*What to work on*. Copy exactly the lines from the first line of the records below through the line containing "elem:selection", including both, and nothing else.

Collection entries:
────────
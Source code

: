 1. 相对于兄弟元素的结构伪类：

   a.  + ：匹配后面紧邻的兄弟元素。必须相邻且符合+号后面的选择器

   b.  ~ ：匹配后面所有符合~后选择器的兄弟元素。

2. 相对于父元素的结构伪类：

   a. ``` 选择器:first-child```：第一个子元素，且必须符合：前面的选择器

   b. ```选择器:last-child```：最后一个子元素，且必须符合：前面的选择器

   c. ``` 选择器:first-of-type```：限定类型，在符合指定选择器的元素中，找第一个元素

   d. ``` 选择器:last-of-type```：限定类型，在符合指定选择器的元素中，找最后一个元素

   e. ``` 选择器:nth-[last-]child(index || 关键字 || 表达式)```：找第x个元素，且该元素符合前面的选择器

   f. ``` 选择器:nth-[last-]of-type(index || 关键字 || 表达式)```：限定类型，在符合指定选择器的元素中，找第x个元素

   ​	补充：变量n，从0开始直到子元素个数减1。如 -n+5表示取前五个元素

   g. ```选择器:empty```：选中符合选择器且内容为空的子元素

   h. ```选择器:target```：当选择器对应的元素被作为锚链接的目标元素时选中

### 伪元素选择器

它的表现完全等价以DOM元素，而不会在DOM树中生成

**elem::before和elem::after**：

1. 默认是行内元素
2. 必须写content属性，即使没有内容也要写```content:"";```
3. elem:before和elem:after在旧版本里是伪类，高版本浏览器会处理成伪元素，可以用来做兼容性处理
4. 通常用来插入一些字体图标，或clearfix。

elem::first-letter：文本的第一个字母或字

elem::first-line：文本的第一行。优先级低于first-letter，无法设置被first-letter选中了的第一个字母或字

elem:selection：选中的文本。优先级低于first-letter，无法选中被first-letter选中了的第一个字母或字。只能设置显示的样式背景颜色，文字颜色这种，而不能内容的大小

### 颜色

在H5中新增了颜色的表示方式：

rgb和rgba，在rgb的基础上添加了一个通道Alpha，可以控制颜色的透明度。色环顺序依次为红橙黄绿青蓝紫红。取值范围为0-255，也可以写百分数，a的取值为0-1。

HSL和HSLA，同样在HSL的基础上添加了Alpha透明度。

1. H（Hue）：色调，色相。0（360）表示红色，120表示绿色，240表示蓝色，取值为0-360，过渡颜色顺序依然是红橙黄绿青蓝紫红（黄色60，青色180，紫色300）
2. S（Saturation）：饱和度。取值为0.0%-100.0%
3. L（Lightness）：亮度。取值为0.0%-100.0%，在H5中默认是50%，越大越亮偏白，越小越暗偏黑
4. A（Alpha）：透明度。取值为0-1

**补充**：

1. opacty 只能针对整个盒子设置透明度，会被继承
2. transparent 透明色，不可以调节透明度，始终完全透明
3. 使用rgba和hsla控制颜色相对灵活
────────
*Expected answer*.
Source code

: 1. 相对于兄弟元素的结构伪类：

   a.  + ：匹配后面紧邻的兄弟元素。必须相邻且符合+号后面的选择器

   b.  ~ ：匹配后面所有符合~后选择器的兄弟元素。

2. 相对于父元素的结构伪类：

   a. ``` 选择器:first-child```：第一个子元素，且必须符合：前面的选择器

   b. ```选择器:last-child```：最后一个子元素，且必须符合：前面的选择器

   c. ``` 选择器:first-of-type```：限定类型，在符合指定选择器的元素中，找第一个元素

   d. ``` 选择器:last-of-type```：限定类型，在符合指定选择器的元素中，找最后一个元素

   e. ``` 选择器:nth-[last-]child(index || 关键字 || 表达式)```：找第x个元素，且该元素符合前面的选择器

   f. ``` 选择器:nth-[last-]of-type(index || 关键字 || 表达式)```：限定类型，在符合指定选择器的元素中，找第x个元素

   ​	补充：变量n，从0开始直到子元素个数减1。如 -n+5表示取前五个元素

   g. ```选择器:empty```：选中符合选择器且内容为空的子元素

   h. ```选择器:target```：当选择器对应的元素被作为锚链接的目标元素时选中

### 伪元素选择器

它的表现完全等价以DOM元素，而不会在DOM树中生成

**elem::before和elem::after**：

1. 默认是行内元素
2. 必须写content属性，即使没有内容也要写```content:"";```
3. elem:before和elem:after在旧版本里是伪类，高版本浏览器会处理成伪元素，可以用来做兼容性处理
4. 通常用来插入一些字体图标，或clearfix。

elem::first-letter：文本的第一个字母或字

elem::first-line：文本的第一行。优先级低于first-letter，无法设置被first-letter选中了的第一个字母或字

elem:selection：选中的文本。优先级低于first-letter，无法选中被first-letter选中了的第一个字母或字。只能设置显示的样式背景颜色，文字颜色这种，而不能内容的大小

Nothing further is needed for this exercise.